Poser la question de l’immigration familiale, comme l’a proposé Manuel Valls, serait une rupture historique.

     La question du regroupement familial peut être posée », déclarait Manuel Valls le 20 août, au lendemain du séminaire gouvernemental. Provocation calculée ? Le ministre sait que la majorité de la population, même parmi les électeurs de gauche, estime qu’il y a un problème, en France, avec une immigration que plus personne ne semble capable de maîtriser.
     Le 3 juillet 1974, alors que Valery Giscard d’Estaing est président de la République et Jacques Chirac, Premier ministre, l’immigration de travail est suspendue, car le choc pétrolier sonne la fin des Trente Glorieuses. Mais le pouvoir reste persuadé que la crise sera passagère et que le retour de la croissance et du plein emploi entraînera le recours à la main-d’oeuvre immigrée. Le 29 avril 1976, un décret gouvernemental met par conséquent en place le regroupement familial : le conjoint et les enfants de moins de 18 ans d’un ressortissant étranger en situation régulière sur le territoire français sont autorisés à le rejoindre, sous réserve d’un certain nombre de conditions.

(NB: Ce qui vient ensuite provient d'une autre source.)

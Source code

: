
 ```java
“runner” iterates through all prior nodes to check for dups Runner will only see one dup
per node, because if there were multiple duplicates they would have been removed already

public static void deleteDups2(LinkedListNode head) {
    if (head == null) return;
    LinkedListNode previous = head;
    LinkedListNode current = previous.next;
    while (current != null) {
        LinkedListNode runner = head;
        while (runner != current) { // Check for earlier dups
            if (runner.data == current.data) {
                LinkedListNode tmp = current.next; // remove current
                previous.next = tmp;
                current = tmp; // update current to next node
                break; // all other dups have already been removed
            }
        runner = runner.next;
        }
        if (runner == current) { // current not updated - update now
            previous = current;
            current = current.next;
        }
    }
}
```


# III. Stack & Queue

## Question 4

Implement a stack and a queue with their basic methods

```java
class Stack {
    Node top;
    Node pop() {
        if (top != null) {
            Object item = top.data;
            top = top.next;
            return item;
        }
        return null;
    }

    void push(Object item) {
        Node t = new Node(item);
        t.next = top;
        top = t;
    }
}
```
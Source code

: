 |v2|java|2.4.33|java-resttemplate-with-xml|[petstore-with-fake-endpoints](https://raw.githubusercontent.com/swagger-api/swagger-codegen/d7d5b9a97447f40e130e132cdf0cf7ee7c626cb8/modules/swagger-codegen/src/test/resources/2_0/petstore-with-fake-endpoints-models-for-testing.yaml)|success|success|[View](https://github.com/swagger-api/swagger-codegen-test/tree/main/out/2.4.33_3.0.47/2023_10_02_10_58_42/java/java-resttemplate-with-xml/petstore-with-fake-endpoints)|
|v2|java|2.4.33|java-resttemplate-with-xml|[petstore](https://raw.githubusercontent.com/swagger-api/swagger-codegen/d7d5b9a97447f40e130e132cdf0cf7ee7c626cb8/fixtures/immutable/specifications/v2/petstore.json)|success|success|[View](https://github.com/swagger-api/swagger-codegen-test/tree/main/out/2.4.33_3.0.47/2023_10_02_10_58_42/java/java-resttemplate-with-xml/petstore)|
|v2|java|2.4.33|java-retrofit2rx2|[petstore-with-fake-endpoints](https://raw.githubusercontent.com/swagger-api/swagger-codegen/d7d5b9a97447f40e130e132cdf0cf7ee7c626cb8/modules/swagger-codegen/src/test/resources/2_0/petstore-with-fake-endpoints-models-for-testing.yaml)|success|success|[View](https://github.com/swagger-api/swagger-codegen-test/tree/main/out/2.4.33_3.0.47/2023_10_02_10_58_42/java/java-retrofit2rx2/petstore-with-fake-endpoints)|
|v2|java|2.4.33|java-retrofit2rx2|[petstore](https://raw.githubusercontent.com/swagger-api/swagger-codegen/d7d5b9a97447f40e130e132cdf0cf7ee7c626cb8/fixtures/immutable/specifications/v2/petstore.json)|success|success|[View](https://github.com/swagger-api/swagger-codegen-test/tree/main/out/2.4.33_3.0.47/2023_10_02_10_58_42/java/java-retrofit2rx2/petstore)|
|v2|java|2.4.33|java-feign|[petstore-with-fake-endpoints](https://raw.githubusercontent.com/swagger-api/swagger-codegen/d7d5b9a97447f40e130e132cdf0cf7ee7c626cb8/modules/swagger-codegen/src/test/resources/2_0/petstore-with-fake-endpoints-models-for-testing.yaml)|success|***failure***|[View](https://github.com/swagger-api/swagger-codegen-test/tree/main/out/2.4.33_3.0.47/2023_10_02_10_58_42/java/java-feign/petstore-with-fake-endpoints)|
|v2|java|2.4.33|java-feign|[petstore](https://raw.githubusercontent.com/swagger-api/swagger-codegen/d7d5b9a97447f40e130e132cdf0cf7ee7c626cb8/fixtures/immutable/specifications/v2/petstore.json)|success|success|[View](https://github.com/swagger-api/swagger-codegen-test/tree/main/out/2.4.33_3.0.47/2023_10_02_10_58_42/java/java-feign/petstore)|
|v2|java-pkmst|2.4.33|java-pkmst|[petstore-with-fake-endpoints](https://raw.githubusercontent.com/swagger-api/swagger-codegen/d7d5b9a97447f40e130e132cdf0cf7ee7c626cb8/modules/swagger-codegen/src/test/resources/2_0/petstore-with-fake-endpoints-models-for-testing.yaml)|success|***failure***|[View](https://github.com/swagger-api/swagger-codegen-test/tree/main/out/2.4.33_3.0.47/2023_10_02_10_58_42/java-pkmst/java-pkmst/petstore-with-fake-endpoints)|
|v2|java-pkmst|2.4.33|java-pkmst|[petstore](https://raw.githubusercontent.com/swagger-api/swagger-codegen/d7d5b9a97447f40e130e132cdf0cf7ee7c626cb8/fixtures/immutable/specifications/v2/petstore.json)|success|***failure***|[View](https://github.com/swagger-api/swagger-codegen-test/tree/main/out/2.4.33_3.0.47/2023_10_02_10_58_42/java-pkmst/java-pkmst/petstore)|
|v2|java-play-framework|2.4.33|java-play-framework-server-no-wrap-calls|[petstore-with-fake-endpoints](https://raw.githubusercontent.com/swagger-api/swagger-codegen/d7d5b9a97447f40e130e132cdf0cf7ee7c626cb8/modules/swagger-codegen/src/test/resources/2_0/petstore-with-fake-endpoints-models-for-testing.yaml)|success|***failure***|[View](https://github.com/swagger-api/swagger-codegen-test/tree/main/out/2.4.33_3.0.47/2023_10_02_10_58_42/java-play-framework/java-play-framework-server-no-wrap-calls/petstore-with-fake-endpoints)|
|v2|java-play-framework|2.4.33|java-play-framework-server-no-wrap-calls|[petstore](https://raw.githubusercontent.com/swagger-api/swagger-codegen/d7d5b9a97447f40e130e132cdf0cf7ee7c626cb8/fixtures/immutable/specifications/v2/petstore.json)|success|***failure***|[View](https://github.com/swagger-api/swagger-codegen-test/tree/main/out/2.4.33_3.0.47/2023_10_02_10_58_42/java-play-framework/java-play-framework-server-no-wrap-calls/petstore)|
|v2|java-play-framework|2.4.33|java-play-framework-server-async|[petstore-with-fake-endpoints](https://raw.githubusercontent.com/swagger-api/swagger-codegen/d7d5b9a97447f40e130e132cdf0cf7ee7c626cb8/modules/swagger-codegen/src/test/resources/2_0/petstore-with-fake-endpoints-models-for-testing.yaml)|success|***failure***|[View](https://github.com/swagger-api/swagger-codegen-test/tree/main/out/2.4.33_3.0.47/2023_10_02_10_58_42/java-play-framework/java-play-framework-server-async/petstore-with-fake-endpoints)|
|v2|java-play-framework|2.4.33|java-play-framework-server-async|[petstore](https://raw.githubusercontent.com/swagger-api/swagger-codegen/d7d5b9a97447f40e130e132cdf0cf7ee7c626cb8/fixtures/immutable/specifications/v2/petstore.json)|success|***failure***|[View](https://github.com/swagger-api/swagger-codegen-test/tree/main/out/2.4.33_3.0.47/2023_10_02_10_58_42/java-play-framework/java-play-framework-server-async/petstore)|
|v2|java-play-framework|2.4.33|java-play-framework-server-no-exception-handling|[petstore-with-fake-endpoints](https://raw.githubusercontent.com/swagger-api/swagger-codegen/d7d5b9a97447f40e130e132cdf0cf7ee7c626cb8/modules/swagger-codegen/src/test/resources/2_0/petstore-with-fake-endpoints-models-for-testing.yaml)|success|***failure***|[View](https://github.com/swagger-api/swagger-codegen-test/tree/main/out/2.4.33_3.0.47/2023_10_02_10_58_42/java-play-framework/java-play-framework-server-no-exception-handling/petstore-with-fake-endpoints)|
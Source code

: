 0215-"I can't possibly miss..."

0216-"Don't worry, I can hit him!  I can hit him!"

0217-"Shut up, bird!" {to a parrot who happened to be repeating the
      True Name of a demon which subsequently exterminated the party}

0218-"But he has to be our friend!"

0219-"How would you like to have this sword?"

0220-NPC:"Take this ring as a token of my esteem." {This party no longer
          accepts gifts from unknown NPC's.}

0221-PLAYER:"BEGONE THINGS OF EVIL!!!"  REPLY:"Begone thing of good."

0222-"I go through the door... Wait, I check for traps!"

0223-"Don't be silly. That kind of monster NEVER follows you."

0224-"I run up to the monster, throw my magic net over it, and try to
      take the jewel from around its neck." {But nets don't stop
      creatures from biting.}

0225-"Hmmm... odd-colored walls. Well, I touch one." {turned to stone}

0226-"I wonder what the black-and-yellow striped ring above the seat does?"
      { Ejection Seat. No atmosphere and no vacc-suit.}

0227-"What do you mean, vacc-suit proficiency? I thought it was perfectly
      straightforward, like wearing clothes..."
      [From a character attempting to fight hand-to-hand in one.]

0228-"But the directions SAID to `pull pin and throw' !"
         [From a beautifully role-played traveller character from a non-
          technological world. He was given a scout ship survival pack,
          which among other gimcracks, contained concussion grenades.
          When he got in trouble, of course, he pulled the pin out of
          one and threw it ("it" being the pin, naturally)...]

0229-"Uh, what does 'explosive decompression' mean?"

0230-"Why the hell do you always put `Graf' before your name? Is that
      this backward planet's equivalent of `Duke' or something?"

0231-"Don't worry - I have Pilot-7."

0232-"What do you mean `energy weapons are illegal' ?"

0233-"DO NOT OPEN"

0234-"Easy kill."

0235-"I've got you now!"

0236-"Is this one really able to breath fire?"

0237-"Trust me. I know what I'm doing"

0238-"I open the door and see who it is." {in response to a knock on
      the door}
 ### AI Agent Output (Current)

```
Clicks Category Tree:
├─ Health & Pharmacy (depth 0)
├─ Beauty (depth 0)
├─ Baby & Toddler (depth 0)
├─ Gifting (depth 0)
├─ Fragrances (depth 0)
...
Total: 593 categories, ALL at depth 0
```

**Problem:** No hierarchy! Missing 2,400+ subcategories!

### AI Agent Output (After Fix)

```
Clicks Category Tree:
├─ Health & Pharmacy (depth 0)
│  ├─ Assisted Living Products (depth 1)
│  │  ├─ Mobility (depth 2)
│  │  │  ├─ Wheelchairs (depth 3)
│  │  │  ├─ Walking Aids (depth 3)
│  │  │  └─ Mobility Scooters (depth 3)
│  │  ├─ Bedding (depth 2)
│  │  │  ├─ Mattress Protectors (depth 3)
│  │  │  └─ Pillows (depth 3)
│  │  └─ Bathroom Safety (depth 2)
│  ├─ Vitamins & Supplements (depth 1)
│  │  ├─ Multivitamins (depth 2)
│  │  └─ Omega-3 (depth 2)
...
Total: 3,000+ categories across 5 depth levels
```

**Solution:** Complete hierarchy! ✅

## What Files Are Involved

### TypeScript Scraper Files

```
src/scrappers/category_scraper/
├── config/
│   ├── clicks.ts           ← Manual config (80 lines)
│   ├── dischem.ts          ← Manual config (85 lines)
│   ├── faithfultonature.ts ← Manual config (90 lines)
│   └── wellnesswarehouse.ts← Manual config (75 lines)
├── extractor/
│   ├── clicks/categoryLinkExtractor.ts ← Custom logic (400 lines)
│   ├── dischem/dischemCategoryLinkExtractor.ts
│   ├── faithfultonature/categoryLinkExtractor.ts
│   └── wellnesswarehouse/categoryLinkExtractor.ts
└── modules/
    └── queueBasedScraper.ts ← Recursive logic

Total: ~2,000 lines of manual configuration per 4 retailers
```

     Trois ans plus tard, Raymond Barre, nouveau Premier ministre, pressent que la crise sera durable et que la mécanisation croissante liquidera des milliers d’emplois peu qualifiés, généralement occupés par des immigrés. Aussi suspend-il pour trois ans le droit au regroupement familial, le décret du 10 novembre 1977 subordonnant celui-ci à l’engagement de l’étranger qui rejoint son conjoint de ne pas chercher du travail en France.
     Mais le 8 décembre 1978, un arrêt du Conseil d’Etat, pris sous l’influence du Gisti (Groupe d’information et de soutien des travailleurs immigrés), annule le décret. Interprétant le préambule de la Constitution de 1946, la juridiction administrative présente comme un principe intangible le fait, pour les étrangers, de mener en France une vie familiale normale. Il s’agit d’une révolution : en matière d’immigration, un principe général du droit est désormais supérieur aux décisions de l’Etat. Selon cette logique d’un droit devenu absolu, le Conseil d’Etat, en 1980, autorise un Africain à faire venir sa seconde épouse (arrêt Montcho), reconnaissant de facto la polygamie, aberration qui attendra les lois Pasqua de 1993 pour être abolie.
     Après 2003, Nicolas Sarkozy étant ministre de l’Intérieur, quelques clauses restrictives sont adoptées : celui qui demande à faire venir sa famille doit avoir résidé au moins dix-huit mois en France (au lieu de douze), et la carte de séjour de son conjoint ne sera plus automatiquement valable pour dix ans. Cependant, c’est surtout la loi du 24 juillet 2006, votée, Sarkozy étant à l’Elysée, dans un climat d’intense polémique contre le concept d’« immigration choisie », qui pose des critères plus stricts : l’étranger qui veut faire venir sa famille doit apporter la preuve qu’il est capable de subvenir à ses besoins par son travail et non par les prestations sociales, et qu’il dispose d’un logement adapté. La loi Hortefeux du 20 novembre 2007 instaure par ailleurs un examen des connaissances de la langue et des valeurs de la République, et prévoit un test génétique destiné à prouver la filiation des candidats au regroupement familial, article voué à demeurer inappliqué en raison de l’opposition qu’il a suscitée.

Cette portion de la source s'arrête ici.